Sharing a common desire to diversify away from social and search advertising, many brands are launching into TV. As these brands scale their efforts across streaming and linear TV, they are consequently reaping rewards across their core key performance indicators (KPIs). And they haven’t had to make any concessions in how they track their dollars against outcomes.
The lesson is clear: If you’re a growing brand, you must consider adding TV to your marketing mix. Yet, too many brands still view the channel as old fashioned or out of reach. This couldn’t be further from the truth.
The misguided quest to solve for cookies
The industry is racing to find replacements for third-party cookies and mobile identifiers, with many pivoting to first-party data strategies and alternate (yet unproven) identifiers. But here’s the problem—cookies and other audience identifiers have never been the primary driver for growing a brand or for finding new customers. This simple reality is becoming more evident every day as channels like search and social reach their economic saturation points.
When it comes to building awareness, the solution to cookieless media and growth beyond search and social has been sitting in everyone’s living room all along. TV can be an efficient part of your media mix, and for a lower spend than many are accustomed to. At Tatari, we’ve worked with many brands that found success upon integrating TV into the marketing mix. We have clients who have seen significant reductions in customer acquisition costs (CAC) with high-reach buys, and others who have witnessed considerable performance increases on digital channels as a result of their TV spend. Many are now following outcomes to the point where TV occupies the majority of their performance budgets.
The new approach to TV
If you want a glimpse into the future of advertising, take a look at today’s leading direct-to-consumer (DTC) brands. These are companies that got where they are today by buying against outcomes, not audiences. While TV has long been a reach machine—a channel primed for brand building and hitting upper-funnel KPIs—it now drives lower-funnel outcomes in an efficient and measurable way. Mass reach, lower costs per thousand (CPMs), and an audience of verified humans? That sounds exactly like what advertisers are searching for in premium digital environments.

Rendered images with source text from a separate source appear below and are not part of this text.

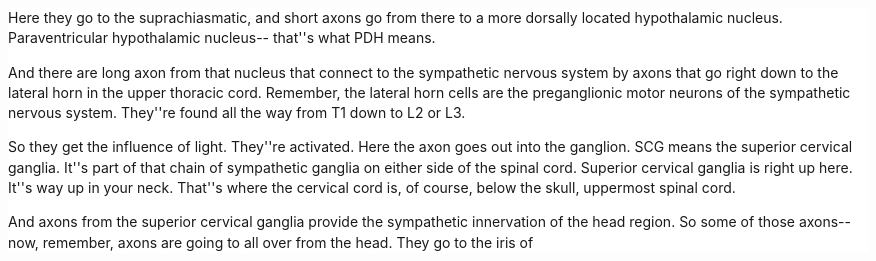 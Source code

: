   <span m="1085115">Here</span> <span m="1085460">they</span> <span m="1085710">go</span>
  <span m="1085740">to</span> <span m="1086120">the</span> <span m="1086280">suprachiasmatic,</span>
  <span m="1087450">and</span> <span m="1087740">short</span> <span m="1088120">axons</span>
  <span m="1088720">go</span> <span m="1088930">from</span> <span m="1089180">there</span>
  <span m="1090740">to a</span> <span m="1090920">more</span> <span m="1091730">dorsally</span>
  <span m="1092130">located</span> <span m="1092810">hypothalamic</span> <span m="1093742">nucleus.</span>
  <span m="1096360">Paraventricular</span> <span m="1096920">hypothalamic</span> <span
  m="1098070">nucleus--</span> <span m="1099070">that''s what</span> <span m="1099370">PDH</span>
  <span m="1099610">means.</span></p><p><span m="1101130">And</span> <span m="1101280">there
  are</span> <span m="1101460">long</span> <span m="1101790">axon</span> <span m="1102090">from</span>
  <span m="1102390">that</span> <span m="1102510">nucleus</span> <span m="1103030">that</span>
  <span m="1103360">connect</span> <span m="1104490">to</span> <span m="1104810">the</span>
  <span m="1104940">sympathetic</span> <span m="1105580">nervous</span> <span m="1105910">system</span>
  <span m="1106850">by</span> <span m="1107000">axons</span> <span m="1107355">that</span>
  <span m="1107710">go</span> <span m="1107970">right</span> <span m="1108330">down</span>
  <span m="1108610">to</span> <span m="1108890">the</span> <span m="1109390">lateral</span>
  <span m="1109715">horn</span> <span m="1110330">in</span> <span m="1110620">the</span>
  <span m="1110800">upper</span> <span m="1110980">thoracic</span> <span m="1111450">cord.</span>
  <span m="1111950">Remember,</span> <span m="1112950">the</span> <span m="1113100">lateral</span>
  <span m="1113550">horn</span> <span m="1113870">cells</span> <span m="1114905">are</span>
  <span m="1115310">the</span> <span m="1115410">preganglionic</span> <span m="1116320">motor</span>
  <span m="1116770">neurons</span> <span m="1117340">of the</span> <span m="1117710">sympathetic</span>
  <span m="1118150">nervous</span> <span m="1118425">system.</span> <span m="1118700">They''re</span>
  <span m="1119030">found</span> <span m="1119380">all</span> <span m="1119560">the</span>
  <span m="1119630">way</span> <span m="1120060">from</span> <span m="1120300">T1</span>
  <span m="1121160">down to</span> <span m="1123050">L2</span> <span m="1123460">or
  L3.</span></p><p><span m="1125110">So</span> <span m="1125950">they</span> <span
  m="1126250">get</span> <span m="1126560">the</span> <span m="1126720">influence</span>
  <span m="1127030">of</span> <span m="1127340">light.</span> <span m="1127830">They''re
  activated.</span> <span m="1129710">Here</span> <span m="1129900">the</span> <span
  m="1130100">axon</span> <span m="1130640">goes</span> <span m="1130950">out</span>
  <span m="1131635">into</span> <span m="1132140">the</span> <span m="1132290">ganglion.</span>
  <span m="1132740">SCG</span> <span m="1134120">means the</span> <span m="1134620">superior</span>
  <span m="1135230">cervical</span> <span m="1135920">ganglia.</span> <span m="1136885">It''s
  part</span> <span m="1137340">of that</span> <span m="1137600">chain</span> <span
  m="1138050">of</span> <span m="1138500">sympathetic</span> <span m="1139130">ganglia</span>
  <span m="1139400">on</span> <span m="1139600">either side of</span> <span m="1140000">the</span>
  <span m="1140060">spinal</span> <span m="1140460">cord.</span> <span m="1141390">Superior</span>
  <span m="1142100">cervical</span> <span m="1142740">ganglia is</span> <span m="1142930">right</span>
  <span m="1143300">up</span> <span m="1143580">here.</span> <span m="1146930">It''s</span>
  <span m="1148030">way</span> <span m="1148240">up</span> <span m="1148670">in your</span>
  <span m="1149122">neck.</span> <span m="1150930">That''s</span> <span m="1151310">where</span>
  <span m="1151460">the</span> <span m="1151600">cervical</span> <span m="1152580">cord</span>
  <span m="1152930">is,</span> <span m="1153220">of course,</span> <span m="1154411">below</span>
  <span m="1154810">the</span> <span m="1155190">skull,</span> <span m="1156040">uppermost</span>
  <span m="1156510">spinal</span> <span m="1156850">cord.</span></p><p><span m="1158090">And</span>
  <span m="1158310">axons</span> <span m="1158700">from the</span> <span m="1159450">superior</span>
  <span m="1160050">cervical</span> <span m="1160470">ganglia</span> <span m="1161040">provide</span>
  <span m="1161490">the</span> <span m="1161600">sympathetic</span> <span m="1162620">innervation</span>
  <span m="1163290">of</span> <span m="1164290">the</span> <span m="1164380">head</span>
  <span m="1164870">region.</span> <span m="1166400">So</span> <span m="1166680">some</span>
  <span m="1166980">of</span> <span m="1167060">those</span> <span m="1167320">axons--</span>
  <span m="1168150">now,</span> <span m="1168540">remember,</span> <span m="1169200">axons</span>
  <span m="1169540">are</span> <span m="1169790">going</span> <span m="1170140">to
  all</span> <span m="1170425">over</span> <span m="1171185">from the head.</span>
  <span m="1172610">They</span> <span m="1172730">go</span> <span m="1176460">to</span>
  <span m="1177010">the</span> <span m="1177350">iris</span> <span m="1177730">of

A digital, outcome-centric approach to TV advertising is possible, and it represents the logical path forward for today’s growth marketers. If your brand has yet to test this channel, earmark a chunk of your 2022 marketing budget for TV. When looking at a typical Tatari client campaign, we see a $150,000 investment deliver more than 30 million impressions and reach upwards of 15 million people. Given the reality of today’s media, the reach and efficiency of this investment is simply a must have for growth marketers in 2022.